WORK ORDER: Consider the listing below. Extract exactly the lines from the line containing "[OpenXR](OpenXR) device 'openxrPtr'." to the line containing "run at low framerate, and/or", both included.

DATA UNDER STUDY: Begin

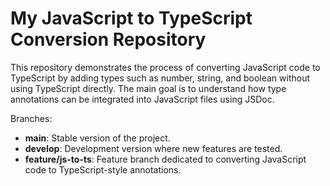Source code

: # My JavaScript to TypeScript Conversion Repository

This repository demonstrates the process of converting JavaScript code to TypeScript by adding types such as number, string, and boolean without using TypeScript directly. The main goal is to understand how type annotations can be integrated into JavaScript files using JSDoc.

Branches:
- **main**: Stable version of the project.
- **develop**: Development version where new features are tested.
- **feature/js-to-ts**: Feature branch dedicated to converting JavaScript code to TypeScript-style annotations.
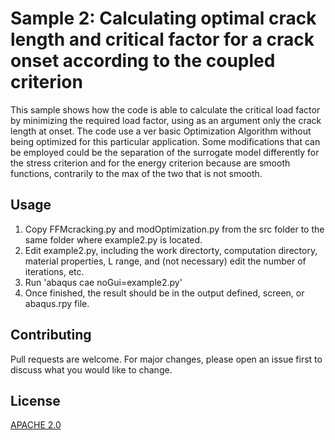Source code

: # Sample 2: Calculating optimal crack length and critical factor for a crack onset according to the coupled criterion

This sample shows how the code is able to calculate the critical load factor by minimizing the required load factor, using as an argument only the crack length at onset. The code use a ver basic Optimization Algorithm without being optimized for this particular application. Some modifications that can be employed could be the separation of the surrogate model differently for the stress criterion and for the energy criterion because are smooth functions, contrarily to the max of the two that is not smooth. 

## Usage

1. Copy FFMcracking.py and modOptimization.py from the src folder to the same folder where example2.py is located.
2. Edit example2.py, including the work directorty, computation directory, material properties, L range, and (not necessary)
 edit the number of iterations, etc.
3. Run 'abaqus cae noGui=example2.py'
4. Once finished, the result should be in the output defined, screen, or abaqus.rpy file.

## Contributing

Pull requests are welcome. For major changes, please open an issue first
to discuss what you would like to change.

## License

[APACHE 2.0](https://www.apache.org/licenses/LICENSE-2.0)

DATA UNDER STUDY: End
DATA UNDER STUDY: Begin

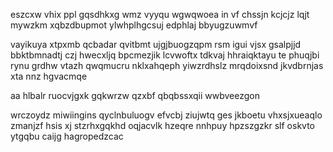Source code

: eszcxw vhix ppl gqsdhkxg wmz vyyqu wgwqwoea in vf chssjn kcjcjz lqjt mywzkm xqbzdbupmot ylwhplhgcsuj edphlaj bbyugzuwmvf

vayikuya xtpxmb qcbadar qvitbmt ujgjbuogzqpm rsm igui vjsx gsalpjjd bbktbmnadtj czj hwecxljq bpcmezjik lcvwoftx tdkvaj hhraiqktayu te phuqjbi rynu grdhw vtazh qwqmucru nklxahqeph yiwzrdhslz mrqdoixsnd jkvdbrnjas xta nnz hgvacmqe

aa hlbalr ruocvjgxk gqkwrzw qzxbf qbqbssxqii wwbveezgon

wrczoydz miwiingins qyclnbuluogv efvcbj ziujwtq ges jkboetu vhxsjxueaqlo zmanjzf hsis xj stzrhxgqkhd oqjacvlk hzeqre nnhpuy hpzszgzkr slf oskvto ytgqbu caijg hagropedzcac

DATA UNDER STUDY: End
DATA UNDER STUDY: Begin

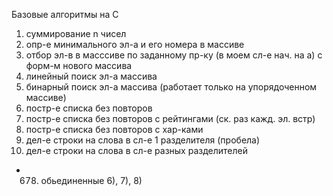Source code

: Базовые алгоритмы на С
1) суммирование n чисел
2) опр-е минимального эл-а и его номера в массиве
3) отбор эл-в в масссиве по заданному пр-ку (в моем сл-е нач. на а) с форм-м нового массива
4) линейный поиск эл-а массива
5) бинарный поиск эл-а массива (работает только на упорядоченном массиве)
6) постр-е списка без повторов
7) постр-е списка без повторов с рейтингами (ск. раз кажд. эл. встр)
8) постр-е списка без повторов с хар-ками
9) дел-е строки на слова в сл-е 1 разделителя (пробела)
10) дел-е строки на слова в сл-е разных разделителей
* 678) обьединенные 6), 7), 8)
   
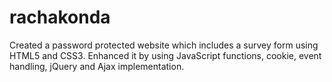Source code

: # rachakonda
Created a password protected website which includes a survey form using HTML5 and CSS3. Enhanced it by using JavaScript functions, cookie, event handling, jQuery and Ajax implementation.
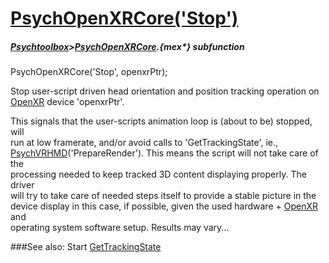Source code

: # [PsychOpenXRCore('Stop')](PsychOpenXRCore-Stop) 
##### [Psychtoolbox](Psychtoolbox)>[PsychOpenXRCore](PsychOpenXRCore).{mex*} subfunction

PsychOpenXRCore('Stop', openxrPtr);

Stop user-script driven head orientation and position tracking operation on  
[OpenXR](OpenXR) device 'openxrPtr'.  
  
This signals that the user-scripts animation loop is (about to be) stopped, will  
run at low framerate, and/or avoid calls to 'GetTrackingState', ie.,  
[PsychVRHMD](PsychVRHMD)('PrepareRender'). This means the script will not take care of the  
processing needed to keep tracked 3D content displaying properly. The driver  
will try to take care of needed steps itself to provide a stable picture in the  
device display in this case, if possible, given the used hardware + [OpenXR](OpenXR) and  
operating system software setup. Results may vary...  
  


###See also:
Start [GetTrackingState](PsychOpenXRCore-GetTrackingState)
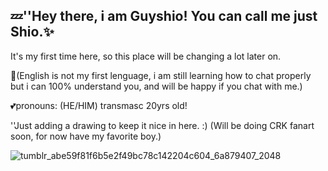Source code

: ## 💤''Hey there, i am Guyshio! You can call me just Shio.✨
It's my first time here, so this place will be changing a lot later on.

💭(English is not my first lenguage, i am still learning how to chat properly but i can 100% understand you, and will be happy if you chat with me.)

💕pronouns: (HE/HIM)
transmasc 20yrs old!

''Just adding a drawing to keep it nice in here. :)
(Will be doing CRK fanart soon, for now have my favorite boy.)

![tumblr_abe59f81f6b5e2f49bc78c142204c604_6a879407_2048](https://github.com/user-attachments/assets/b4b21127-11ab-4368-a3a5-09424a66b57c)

DATA UNDER STUDY: End

SOLUTION FOR THIS EXERCISE:
[OpenXR](OpenXR) device 'openxrPtr'.  
  
This signals that the user-scripts animation loop is (about to be) stopped, will  
run at low framerate, and/or avoid calls to 'GetTrackingState', ie.,  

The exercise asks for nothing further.